It is a good idea to let a responsible person know the details of where you are going and what you are doing. This can be achieved using an information or route card, many examples of which are available by clicking here: https://www.mountaineering.scot/safety-and-skills/essential-skills/navigation/route-cards
Choosing the right kind kit is important to keep you warm, dry and safe. On Arran, Arran Active in Brodick is a good example of an Outdoor shop that will provide you with the right kit and some advice on what you may need.
Basically your kit should reflect the type of activity that you intend to do and the conditions you might face.
Some skills are required to remain safe on the hill and there is a vast amount of resources available to inform beginners and experienced walkers alike. Mountain skills courses are available to cover all skills required in the mountains and these are often the best way of enhancing your knowledge and skills for the mountains. Mountaineering Scotland and Glenmore Lodge both offer a range of courses.

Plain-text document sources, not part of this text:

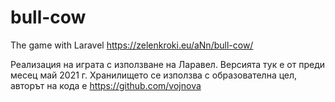 # bull-cow
The game with Laravel
https://zelenkroki.eu/aNn/bull-cow/

Реализация на играта с използване на Ларавел.
Версията тук е от преди месец май 2021 г.
Хранилището се използва с образователна цел, авторът на кода е https://github.com/vojnova
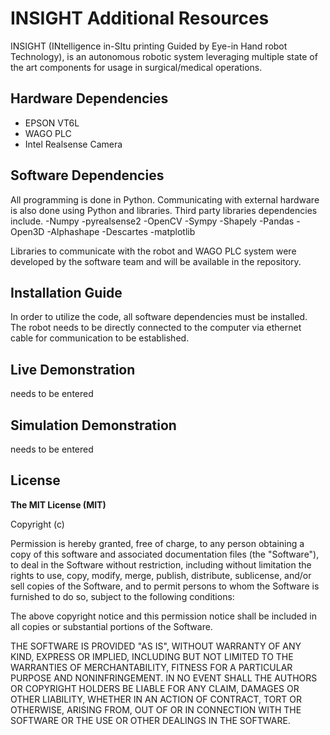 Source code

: # INSIGHT Additional Resources

INSIGHT (INtelligence in-SItu printing Guided by Eye-in Hand robot Technology), is an autonomous robotic system leveraging multiple state of the art components for usage in surgical/medical operations.

## Hardware Dependencies

- EPSON VT6L 
- WAGO PLC
- Intel Realsense Camera 

## Software Dependencies

All programming is done in Python. Communicating with external hardware is also done using Python and libraries. Third party libraries dependencies include. 
-Numpy 
-pyrealsense2
-OpenCV
-Sympy
-Shapely
-Pandas
-Open3D
-Alphashape
-Descartes
-matplotlib

Libraries to communicate with the robot and WAGO PLC system were developed by the software team and will be available in the repository. 

## Installation Guide 

In order to utilize the code, all software dependencies must be installed. The robot needs to be directly connected to the computer via ethernet cable for communication to be established.

## Live Demonstration 
needs to be entered 
## Simulation Demonstration
 needs to be entered 

## License
**The MIT License (MIT)**

Copyright (c) <year> <copyright holders>

Permission is hereby granted, free of charge, to any person obtaining a copy of this software and associated documentation files (the "Software"), to deal in the Software without restriction, including without limitation the rights to use, copy, modify, merge, publish, distribute, sublicense, and/or sell copies of the Software, and to permit persons to whom the Software is furnished to do so, subject to the following conditions:

The above copyright notice and this permission notice shall be included in all copies or substantial portions of the Software.

THE SOFTWARE IS PROVIDED "AS IS", WITHOUT WARRANTY OF ANY KIND, EXPRESS OR IMPLIED, INCLUDING BUT NOT LIMITED TO THE WARRANTIES OF MERCHANTABILITY, FITNESS FOR A PARTICULAR PURPOSE AND NONINFRINGEMENT. IN NO EVENT SHALL THE AUTHORS OR COPYRIGHT HOLDERS BE LIABLE FOR ANY CLAIM, DAMAGES OR OTHER LIABILITY, WHETHER IN AN ACTION OF CONTRACT, TORT OR OTHERWISE, ARISING FROM, OUT OF OR IN CONNECTION WITH THE SOFTWARE OR THE USE OR OTHER DEALINGS IN THE SOFTWARE. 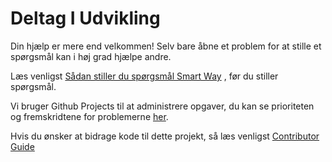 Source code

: # Deltag I Udvikling

Din hjælp er mere end velkommen! Selv bare åbne et problem for at stille et spørgsmål kan i høj grad hjælpe andre.

Læs venligst [Sådan stiller du spørgsmål Smart Way](http://www.catb.org/~esr/faqs/smart-questions.html) , før du stiller spørgsmål.

Vi bruger Github Projects til at administrere opgaver, du kan se prioriteten og fremskridtene for problemerne [her](https://github.com/orgs/go-rod/projects/1).

Hvis du ønsker at bidrage kode til dette projekt, så læs venligst [Contributor Guide](https://github.com/go-rod/rod/blob/master/.github/CONTRIBUTING.md)
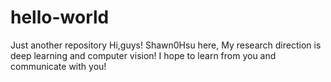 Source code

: # hello-world
Just another repository
Hi,guys!
Shawn0Hsu here, My research direction is deep learning and computer vision!
I hope to learn from you and communicate with you!
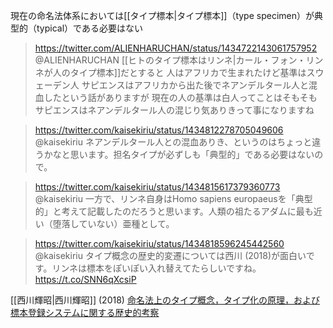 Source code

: 

現在の命名法体系においては[[タイプ標本|タイプ標本]]（type specimen）が典型的（typical）である必要はない

> https://twitter.com/ALIENHARUCHAN/status/1434722143061757952 @ALIENHARUCHAN
> [[ヒトのタイプ標本はリンネ|カール・フォン・リンネが人のタイプ標本]]だとすると
> 人はアフリカで生まれたけど基準はスウェーデン人
> サピエンスはアフリカから出た後でネアンデルタール人と混血したという話がありますが
> 現在の人の基準は白人ってことはそもそもサピエンスはネアンデルタール人の混じり気ありきって事になりますね

> https://twitter.com/kaisekiriu/status/1434812278705049606 @kaisekiriu
> ネアンデルタール人との混血ありき、というのはちょっと違うかなと思います。担名タイプが必ずしも「典型的」である必要はないので。

> https://twitter.com/kaisekiriu/status/1434815617379360773 @kaisekiriu
> 一方で、リンネ自身はHomo sapiens europaeusを「典型的」と考えて記載したのだろうと思います。人類の祖たるアダムに最も近い（堕落していない）亜種として。

> https://twitter.com/kaisekiriu/status/1434818596245442560 @kaisekiriu
> タイプ概念の歴史的変遷については西川 (2018)が面白いです。リンネは標本をぽいぽい入れ替えてたらしいですね。
> https://t.co/SNN6qXcsiP

[[西川輝昭|西川輝昭]] (2018) [命名法上のタイプ概念，タイプ化の原理，および標本登録システムに関する歴史的考察](https://doi.org/10.19004/taxa.45.0_33)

There are many factors that go to make up how you can remain safe on the hill, such as having the right equipment and having essential skills such as navigation, knowledge of the effects of weather (use a mountain weather service), first-aid, recognition of the hazards and what to do in case of an emergency. To gather experience, don’t jump straight in at the deep end: take a progressive approach and build on the skills and experience you have already gained so that you’re not tackling things beyond your capabilities. (copyright Scottish Mountain Rescue)
Only a very small number of walkers or climbers get into difficulty in the mountains, but you must be prepared and know what to do and who to call. If you are involved in an accident in the hills, the main thing is to remain calm, assess the situation and then decide what to do;
Make sure you and the group are not in immediate danger
Give first aid to the injured
Locate your exact position
Keep warm and decide whether to descend, find shelter, remain where you are or call for help.
If you call for help in the mountains, call 999 or 112 and ask for the Police and Mountain Rescue. The following information will be required;
Location (6 figure grid reference or named location)
Number of casualties and nature of injuries
Number in the group and what equipment the group have
Your phone number and the numbers of any other mobiles in the group.
Register your mobile phone now with the 999 text service as, if the signal is weak, it still may be enough for a text message and these can only be accepted if the phone used has been pre-registered. It’s simple to do: just text the word ‘register’ to 999. You will get a reply and should then follow the instructions you are sent. This will take about two minutes of your time and could save your life.